Jury stood, waiting. “What?”
“I haven’t got an alibi to make mincemeat of.”
Brierly got up and walked with Jury to the front door of the station. “That’s some car you’ve got there.” He nodded toward the Bentley parked by the curb. “That’s police issue, is it?”
“My other car’s a Jaguar XKB.” Jury took out the keys and twirled them round his finger. “See you.”
Ardry End
Friday, 6:00 P.M.
25
* * *
Chief Inspector Brierly hasn’t got an alibi because he hasn’t found a suspect,” said Melrose Plant.
“Right. They haven’t located the man she was with. He doesn’t have form; any fresh prints found in the room didn’t turn up anyone with a record; the hotel people didn’t get a registration plate number, and nor could anyone identify the car itself.”
“What about her husband?”
“The husband might be a suspect, although I got the impression from Blanche Vesta he really loved Belle.”
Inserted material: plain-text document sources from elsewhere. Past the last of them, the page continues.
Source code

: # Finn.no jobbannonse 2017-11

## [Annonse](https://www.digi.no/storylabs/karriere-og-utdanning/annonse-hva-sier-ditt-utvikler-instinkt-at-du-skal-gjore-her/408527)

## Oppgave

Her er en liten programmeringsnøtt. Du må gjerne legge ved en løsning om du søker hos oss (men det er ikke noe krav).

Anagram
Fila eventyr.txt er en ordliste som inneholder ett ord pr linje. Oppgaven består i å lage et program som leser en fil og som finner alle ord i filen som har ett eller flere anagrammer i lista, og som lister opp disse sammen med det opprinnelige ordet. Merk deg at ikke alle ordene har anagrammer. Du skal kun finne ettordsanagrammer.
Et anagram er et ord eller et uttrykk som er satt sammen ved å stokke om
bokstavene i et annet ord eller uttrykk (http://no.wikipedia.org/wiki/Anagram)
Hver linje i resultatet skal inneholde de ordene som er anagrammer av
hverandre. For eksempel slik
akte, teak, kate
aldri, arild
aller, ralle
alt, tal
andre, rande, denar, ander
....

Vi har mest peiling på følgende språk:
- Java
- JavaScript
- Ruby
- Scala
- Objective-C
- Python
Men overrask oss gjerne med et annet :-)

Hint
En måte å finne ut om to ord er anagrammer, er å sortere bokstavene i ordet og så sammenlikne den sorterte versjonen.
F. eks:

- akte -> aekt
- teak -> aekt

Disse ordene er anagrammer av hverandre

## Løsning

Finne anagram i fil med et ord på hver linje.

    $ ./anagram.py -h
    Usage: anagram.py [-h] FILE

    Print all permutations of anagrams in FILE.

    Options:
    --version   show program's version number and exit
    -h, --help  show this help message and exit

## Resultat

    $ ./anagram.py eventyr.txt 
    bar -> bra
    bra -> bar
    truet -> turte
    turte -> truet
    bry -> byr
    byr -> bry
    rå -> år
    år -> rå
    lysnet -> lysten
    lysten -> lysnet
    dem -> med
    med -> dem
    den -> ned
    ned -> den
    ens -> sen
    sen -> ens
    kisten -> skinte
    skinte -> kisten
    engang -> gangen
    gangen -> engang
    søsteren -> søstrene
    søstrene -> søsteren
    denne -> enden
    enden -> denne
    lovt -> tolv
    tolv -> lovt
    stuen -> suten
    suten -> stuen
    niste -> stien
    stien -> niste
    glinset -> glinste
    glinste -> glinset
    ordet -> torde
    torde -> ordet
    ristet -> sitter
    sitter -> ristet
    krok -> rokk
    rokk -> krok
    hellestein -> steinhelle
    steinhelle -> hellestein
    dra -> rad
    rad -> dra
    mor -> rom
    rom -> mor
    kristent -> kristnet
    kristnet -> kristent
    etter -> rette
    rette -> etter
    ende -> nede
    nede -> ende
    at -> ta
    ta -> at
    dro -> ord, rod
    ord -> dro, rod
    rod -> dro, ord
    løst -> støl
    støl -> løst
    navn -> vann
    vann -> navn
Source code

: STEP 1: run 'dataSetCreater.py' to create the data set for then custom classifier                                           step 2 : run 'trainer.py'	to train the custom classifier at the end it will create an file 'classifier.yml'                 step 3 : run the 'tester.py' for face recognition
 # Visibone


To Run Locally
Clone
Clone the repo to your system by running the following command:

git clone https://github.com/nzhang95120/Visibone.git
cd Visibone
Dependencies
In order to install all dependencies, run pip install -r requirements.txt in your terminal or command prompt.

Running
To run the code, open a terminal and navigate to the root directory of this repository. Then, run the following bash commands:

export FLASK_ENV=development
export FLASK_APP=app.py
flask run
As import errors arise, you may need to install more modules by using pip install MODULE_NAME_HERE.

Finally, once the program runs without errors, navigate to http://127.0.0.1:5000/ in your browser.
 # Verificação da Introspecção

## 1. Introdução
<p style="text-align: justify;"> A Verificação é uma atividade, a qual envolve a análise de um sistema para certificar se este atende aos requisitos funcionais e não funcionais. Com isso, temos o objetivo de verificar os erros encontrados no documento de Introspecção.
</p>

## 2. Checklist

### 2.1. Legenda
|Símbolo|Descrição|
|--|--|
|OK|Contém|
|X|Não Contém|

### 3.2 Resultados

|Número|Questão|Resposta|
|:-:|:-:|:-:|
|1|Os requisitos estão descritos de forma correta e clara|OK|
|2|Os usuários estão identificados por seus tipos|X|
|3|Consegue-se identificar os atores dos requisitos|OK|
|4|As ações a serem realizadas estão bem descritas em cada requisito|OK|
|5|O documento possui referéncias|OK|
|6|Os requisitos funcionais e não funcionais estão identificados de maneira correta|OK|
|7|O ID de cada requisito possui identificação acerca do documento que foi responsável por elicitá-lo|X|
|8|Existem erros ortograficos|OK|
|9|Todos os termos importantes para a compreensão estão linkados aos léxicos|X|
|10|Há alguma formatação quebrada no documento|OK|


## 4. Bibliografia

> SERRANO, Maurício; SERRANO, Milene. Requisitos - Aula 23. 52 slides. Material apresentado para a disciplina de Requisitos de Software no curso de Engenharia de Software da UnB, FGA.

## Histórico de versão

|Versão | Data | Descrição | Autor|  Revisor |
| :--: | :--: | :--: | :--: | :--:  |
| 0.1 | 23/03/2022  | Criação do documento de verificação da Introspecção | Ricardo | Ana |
“And she left him. Rage is always a good motive.”
“Yes, but why would he choose that peculiar way of killing her?”
“Why would anybody?”
Jury had returned to Ardry End after leaving the Northampton station. They had wandered around the grounds, visited the barn and its occupants, argued yet again about Aggro/Joey, and were now sitting in the living room, having a drink before dinner.
In answer to Plant’s question, he could only repeat what he had said to Brierly.
“A distraction you’re suggesting?”
“Yes. It’s possible. Or maybe the killer is playing games, or has a flair for the dramatic . . . who knows?”
“If Belle Syms was being impersonated, police are looking for not one but two people. This other woman might have furnished an alibi, but she adds a danger.”
“What?”
“When you include someone in your plan, you’d better be able to trust that person. And if it’s murder, well . . .”
“Anyway, it’s not my case.”
“You keep saying that, but you keep doing things about it.”
“I’m thinking more about Tess Williamson.”
“I wondered if it could have been suicide.”
“Possibly,” said Jury. “It certainly wasn’t an accident.”
“You don’t think she killed that child, do you?”
“No. She didn’t do it. But I’m betting she knew who did.”
/> “And she told no one, not even her husband?”
Jury frowned. “That was what finally got to her, I think: that she’d let Tom Williamson suffer. That she’d let him down.”
Melrose gave him a look of disbelief. “You don’t kill yourself because you’ve let somebody down.”
“Maybe you’ve never been let down.”
Melrose reached into his pocket for his cigarettes. “Mind if I smoke?”
“Mind if I mind?”
“Not at all.” He removed a cigarette, lit up.
Jury’s eyes followed the smoke scrim as Melrose exhaled.
“You know,” Melrose, unbothered by Jury’s longtime smoke-yearnings, worse than any alcoholic’s need of a drink, said, “there’s another side to her wanting to make her death appear accidental. I’m assuming, of course, she did this so that her husband wouldn’t have to go through the shock of his wife’s suicide. If that’s what it was. Now, she’s tried to save him from one thing only to drop him into another; and that is, he would never ever know what happened to Hilda Palmer. And now look what’s happened: Tom Williamson wants her case reopened. He’s never put any of it to rest. And sounds like he never will, unless you do something.”
“It’s down to me, is it?” Jury felt a little resentful.
“Well, it certainly doesn’t seem to be down to Brian Macalvie. Macalvie, who’s the only one with the kind of imagination to get beneath all of this, appears to be hung up on the woman.”
Jury looked at Melrose, disturbed by what he said. He rose, went to the fireplace, kicked back a bit of sparking wood that had gotten free. He stood there. “I guess you’re right. She should have told Tom what she knew.”
Melrose leaned forward, elbows on knees. “So here she is, Tess Williamson, in a dilemma: not to tell her husband is to leave him forever wondering. At the same time, she’s too ashamed to tell him because she’s kept quiet about it for years. We look at this dilemma from our vantage point and it seems easily solved. Just tell him—”
“So we’re back again to the question of who Tess Williamson was protecting. Assuming you’re right. There were eight people at Laburnum on that occasion, two adults and six children.”